(Stored records)
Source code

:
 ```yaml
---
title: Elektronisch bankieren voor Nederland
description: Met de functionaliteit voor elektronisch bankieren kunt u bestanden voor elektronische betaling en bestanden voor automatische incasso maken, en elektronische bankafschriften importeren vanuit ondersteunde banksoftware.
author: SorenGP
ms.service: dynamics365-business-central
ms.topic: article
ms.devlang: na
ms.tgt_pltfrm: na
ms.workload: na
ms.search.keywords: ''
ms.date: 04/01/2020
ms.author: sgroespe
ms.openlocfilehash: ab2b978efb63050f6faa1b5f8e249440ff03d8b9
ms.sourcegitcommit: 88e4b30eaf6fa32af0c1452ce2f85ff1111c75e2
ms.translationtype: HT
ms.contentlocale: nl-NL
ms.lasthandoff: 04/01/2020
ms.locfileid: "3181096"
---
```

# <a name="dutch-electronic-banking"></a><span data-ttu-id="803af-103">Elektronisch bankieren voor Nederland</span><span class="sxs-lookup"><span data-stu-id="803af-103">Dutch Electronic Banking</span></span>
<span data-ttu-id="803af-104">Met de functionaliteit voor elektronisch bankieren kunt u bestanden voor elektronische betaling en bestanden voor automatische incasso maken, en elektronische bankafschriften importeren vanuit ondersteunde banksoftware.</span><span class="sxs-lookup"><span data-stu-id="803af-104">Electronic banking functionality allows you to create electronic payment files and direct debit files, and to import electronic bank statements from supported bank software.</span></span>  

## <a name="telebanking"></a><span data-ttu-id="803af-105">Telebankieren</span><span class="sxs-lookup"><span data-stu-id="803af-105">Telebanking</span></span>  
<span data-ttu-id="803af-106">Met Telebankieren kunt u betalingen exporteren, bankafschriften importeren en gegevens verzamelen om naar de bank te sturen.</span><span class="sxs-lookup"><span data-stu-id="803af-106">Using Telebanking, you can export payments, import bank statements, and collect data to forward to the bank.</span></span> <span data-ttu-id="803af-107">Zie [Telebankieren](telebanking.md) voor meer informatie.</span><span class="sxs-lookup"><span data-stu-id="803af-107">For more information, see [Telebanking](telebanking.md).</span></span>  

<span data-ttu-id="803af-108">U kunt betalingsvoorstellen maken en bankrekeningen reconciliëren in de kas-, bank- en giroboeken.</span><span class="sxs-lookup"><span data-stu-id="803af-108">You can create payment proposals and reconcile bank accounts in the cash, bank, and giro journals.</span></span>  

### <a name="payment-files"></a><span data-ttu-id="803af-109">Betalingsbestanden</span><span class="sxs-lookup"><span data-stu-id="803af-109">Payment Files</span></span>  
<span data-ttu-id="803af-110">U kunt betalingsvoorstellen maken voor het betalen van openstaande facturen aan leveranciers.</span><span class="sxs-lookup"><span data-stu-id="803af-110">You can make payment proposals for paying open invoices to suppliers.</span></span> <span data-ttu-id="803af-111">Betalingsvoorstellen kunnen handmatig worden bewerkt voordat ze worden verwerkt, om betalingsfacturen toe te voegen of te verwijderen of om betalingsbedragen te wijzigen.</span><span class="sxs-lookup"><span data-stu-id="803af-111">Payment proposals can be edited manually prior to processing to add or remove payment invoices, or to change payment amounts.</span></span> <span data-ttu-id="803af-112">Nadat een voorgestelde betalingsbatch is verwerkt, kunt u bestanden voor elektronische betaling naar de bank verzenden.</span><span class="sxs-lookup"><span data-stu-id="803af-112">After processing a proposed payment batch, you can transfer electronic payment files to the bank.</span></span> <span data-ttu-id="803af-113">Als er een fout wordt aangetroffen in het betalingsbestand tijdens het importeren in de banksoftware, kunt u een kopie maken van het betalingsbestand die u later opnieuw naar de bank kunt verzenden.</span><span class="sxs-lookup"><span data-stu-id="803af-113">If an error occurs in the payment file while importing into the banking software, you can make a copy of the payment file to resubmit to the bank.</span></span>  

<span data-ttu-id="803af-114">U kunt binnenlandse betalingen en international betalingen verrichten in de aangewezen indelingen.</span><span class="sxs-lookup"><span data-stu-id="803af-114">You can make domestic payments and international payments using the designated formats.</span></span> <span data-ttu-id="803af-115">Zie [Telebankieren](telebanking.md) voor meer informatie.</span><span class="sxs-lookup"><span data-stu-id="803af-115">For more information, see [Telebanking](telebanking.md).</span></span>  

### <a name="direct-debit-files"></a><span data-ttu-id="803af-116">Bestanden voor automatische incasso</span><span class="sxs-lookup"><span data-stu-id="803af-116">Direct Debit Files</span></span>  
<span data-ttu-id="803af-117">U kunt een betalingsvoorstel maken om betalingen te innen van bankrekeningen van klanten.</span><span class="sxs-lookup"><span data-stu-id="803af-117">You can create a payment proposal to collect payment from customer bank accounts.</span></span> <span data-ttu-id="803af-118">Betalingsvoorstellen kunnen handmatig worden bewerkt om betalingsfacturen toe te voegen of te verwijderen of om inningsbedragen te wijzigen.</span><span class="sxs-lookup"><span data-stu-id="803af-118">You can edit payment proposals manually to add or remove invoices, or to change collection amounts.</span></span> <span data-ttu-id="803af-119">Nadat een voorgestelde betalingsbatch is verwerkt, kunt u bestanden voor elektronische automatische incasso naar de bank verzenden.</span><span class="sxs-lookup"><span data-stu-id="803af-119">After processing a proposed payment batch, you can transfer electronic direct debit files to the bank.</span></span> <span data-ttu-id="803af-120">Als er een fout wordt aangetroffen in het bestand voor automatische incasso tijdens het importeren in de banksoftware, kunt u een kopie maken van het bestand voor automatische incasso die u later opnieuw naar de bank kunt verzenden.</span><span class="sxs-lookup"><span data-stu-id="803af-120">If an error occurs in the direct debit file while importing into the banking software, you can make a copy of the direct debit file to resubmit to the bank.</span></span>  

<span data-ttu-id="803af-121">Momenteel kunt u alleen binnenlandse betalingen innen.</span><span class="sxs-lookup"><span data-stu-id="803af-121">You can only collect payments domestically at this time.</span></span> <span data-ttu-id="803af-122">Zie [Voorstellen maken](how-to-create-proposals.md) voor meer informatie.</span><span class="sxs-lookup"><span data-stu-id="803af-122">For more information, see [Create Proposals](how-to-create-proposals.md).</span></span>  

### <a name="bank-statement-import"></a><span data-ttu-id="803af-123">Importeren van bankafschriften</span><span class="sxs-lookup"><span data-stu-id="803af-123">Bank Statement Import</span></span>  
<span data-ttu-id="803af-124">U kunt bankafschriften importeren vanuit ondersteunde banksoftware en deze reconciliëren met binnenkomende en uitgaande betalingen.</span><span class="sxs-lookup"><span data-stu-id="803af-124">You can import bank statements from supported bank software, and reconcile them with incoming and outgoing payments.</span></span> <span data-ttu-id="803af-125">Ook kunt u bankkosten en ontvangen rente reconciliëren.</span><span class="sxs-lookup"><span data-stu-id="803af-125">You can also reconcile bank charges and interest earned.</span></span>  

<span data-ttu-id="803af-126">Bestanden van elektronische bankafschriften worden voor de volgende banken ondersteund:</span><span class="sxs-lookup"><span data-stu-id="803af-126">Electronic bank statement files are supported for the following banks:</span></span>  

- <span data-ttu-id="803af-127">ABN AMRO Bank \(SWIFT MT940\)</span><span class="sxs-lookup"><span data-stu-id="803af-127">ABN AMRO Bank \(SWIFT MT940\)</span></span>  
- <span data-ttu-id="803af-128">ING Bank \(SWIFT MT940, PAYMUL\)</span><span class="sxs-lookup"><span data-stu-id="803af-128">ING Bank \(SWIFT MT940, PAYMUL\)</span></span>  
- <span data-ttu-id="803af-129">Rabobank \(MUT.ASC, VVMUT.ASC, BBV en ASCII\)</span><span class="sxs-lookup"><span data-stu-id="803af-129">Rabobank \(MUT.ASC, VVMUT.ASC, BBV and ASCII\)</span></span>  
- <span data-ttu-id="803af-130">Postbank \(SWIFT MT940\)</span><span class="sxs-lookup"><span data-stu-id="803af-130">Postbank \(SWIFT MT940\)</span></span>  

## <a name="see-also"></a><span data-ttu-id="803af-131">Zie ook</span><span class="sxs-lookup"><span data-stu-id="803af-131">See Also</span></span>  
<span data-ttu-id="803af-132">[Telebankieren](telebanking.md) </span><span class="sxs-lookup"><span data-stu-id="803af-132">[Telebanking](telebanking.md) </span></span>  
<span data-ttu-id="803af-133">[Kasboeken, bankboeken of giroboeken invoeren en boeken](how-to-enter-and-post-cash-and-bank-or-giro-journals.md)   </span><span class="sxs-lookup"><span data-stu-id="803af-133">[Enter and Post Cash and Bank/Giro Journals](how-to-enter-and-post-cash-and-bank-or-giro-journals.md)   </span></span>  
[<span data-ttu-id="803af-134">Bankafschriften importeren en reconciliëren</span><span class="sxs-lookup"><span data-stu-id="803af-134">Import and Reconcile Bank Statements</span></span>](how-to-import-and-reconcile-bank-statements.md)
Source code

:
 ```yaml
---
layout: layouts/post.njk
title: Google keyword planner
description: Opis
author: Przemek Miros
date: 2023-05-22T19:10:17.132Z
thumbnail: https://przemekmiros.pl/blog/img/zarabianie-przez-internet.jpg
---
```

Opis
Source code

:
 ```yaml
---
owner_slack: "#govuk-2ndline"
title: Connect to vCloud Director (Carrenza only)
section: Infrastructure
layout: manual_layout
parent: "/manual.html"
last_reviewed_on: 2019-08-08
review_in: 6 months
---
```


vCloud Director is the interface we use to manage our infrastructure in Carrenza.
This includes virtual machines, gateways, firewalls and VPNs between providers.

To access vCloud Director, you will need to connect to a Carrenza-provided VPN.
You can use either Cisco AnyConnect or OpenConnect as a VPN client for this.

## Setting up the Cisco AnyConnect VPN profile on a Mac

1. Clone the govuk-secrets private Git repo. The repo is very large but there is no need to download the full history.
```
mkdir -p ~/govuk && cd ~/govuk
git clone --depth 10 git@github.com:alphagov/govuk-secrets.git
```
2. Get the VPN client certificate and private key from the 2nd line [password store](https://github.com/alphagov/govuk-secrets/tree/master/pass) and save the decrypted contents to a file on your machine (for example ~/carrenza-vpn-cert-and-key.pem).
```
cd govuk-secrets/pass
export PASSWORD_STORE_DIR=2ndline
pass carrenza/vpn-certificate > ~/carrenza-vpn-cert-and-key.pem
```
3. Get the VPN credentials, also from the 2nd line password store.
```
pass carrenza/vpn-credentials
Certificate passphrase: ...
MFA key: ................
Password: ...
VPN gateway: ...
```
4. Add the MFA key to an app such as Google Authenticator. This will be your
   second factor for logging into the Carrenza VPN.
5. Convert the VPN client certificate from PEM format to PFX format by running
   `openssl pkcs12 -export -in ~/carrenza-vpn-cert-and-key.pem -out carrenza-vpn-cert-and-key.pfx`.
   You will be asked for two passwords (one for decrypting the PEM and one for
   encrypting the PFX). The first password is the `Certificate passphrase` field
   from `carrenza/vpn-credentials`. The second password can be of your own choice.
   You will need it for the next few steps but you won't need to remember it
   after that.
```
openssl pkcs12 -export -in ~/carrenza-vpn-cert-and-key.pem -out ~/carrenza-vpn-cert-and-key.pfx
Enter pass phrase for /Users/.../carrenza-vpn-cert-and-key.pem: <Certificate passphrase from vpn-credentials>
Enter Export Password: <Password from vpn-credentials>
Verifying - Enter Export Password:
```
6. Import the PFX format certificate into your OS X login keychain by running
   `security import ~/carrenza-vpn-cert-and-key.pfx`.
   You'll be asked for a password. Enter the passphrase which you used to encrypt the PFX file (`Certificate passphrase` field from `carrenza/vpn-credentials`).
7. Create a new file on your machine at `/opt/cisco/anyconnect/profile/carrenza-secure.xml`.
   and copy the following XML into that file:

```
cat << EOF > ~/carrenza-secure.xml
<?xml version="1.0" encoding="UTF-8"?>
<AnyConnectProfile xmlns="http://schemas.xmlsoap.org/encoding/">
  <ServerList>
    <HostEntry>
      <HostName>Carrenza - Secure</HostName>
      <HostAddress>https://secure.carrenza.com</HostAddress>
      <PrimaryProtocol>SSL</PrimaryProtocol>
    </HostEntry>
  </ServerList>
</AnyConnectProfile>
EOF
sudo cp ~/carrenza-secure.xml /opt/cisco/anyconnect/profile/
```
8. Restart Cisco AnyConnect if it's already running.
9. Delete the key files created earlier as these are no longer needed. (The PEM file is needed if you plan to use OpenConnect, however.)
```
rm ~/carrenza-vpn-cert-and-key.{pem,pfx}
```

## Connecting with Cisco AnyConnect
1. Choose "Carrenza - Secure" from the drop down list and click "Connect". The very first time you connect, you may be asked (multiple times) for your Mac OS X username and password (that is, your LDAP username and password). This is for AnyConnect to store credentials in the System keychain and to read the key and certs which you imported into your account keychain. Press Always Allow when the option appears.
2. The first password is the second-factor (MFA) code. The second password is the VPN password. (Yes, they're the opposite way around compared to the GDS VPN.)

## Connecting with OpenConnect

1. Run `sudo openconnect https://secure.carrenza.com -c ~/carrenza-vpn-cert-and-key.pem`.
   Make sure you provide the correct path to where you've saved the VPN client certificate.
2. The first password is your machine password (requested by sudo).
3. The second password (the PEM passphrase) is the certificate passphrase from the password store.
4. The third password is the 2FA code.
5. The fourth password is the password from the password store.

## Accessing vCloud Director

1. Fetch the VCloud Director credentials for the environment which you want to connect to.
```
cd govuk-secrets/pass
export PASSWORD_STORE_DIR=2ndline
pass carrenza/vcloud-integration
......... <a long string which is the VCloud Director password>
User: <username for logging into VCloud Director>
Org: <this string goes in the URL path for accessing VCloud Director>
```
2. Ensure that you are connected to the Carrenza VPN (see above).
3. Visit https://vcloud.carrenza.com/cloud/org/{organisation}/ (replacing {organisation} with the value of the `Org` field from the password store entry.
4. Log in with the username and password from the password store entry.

** ASSIGNMENT **
Lines before the one containing "openconnect https://secure.carrenza.com -c" are left out. Repeat that line and all lines after it in the records above exactly.

** SOLUTION FOR THIS EXERCISE **
1. Run `sudo openconnect https://secure.carrenza.com -c ~/carrenza-vpn-cert-and-key.pem`.
   Make sure you provide the correct path to where you've saved the VPN client certificate.
2. The first password is your machine password (requested by sudo).
3. The second password (the PEM passphrase) is the certificate passphrase from the password store.
4. The third password is the 2FA code.
5. The fourth password is the password from the password store.

## Accessing vCloud Director

1. Fetch the VCloud Director credentials for the environment which you want to connect to.
```
cd govuk-secrets/pass
export PASSWORD_STORE_DIR=2ndline
pass carrenza/vcloud-integration
......... <a long string which is the VCloud Director password>
User: <username for logging into VCloud Director>
Org: <this string goes in the URL path for accessing VCloud Director>
```
2. Ensure that you are connected to the Carrenza VPN (see above).
3. Visit https://vcloud.carrenza.com/cloud/org/{organisation}/ (replacing {organisation} with the value of the `Org` field from the password store entry.
4. Log in with the username and password from the password store entry.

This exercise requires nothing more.